Um Fogo Ardente no Cenário do Anime
Mononoke – O Filme: Capítulo 2 – As Cinzas da Ira destaca-se como uma obra triunfante e vital no cenário da animação contemporânea. É uma síntese magistral de estética de cinema de autor, terror psicológico inquietante e comentário social incisivo, provando que uma franquia pode renascer não como um simples exercício de nostalgia, mas como uma força vibrante e intelectualmente rigorosa. O filme foi recebido com aclamação crítica significativa, elogiado como um “mistério sobrenatural visualmente deslumbrante com uma visão sobre o papel trágico das mulheres no harém imperial”. Essa receção positiva foi ecoada pelo público no Festival Internacional de Cinema Fantasia, onde o filme garantiu o Prémio de Bronze do Público.
Criticamente, As Cinzas da Ira é considerado uma continuação fantástica. Embora parte da novidade do seu estilo visual único possa ter sido atenuada pelo filme anterior, é amplamente visto como tendo suportado com sucesso o imenso peso da expectativa, entregando uma história rica tanto emocional quanto filosoficamente.

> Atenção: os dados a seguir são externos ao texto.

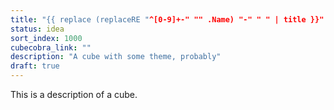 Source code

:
 ```yaml
---
title: "{{ replace (replaceRE "^[0-9]+-" "" .Name) "-" " " | title }}"
status: idea
sort_index: 1000
cubecobra_link: ""
description: "A cube with some theme, probably"
draft: true
---
```


This is a description of a cube.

É uma experiência desafiadora, densa e recompensadora que respeita a inteligência do seu público. Em última análise, As Cinzas da Ira é mais do que apenas o segundo ato de uma trilogia; é uma declaração poderosa sobre as capacidades duradouras do meio animado. Ele alimenta com mestria as chamas da antecipação para o capítulo final da trilogia, deixando o público a ponderar sobre a escuridão que se esconde no coração humano e a ténue e bruxuleante esperança de exorcismo e compreensão.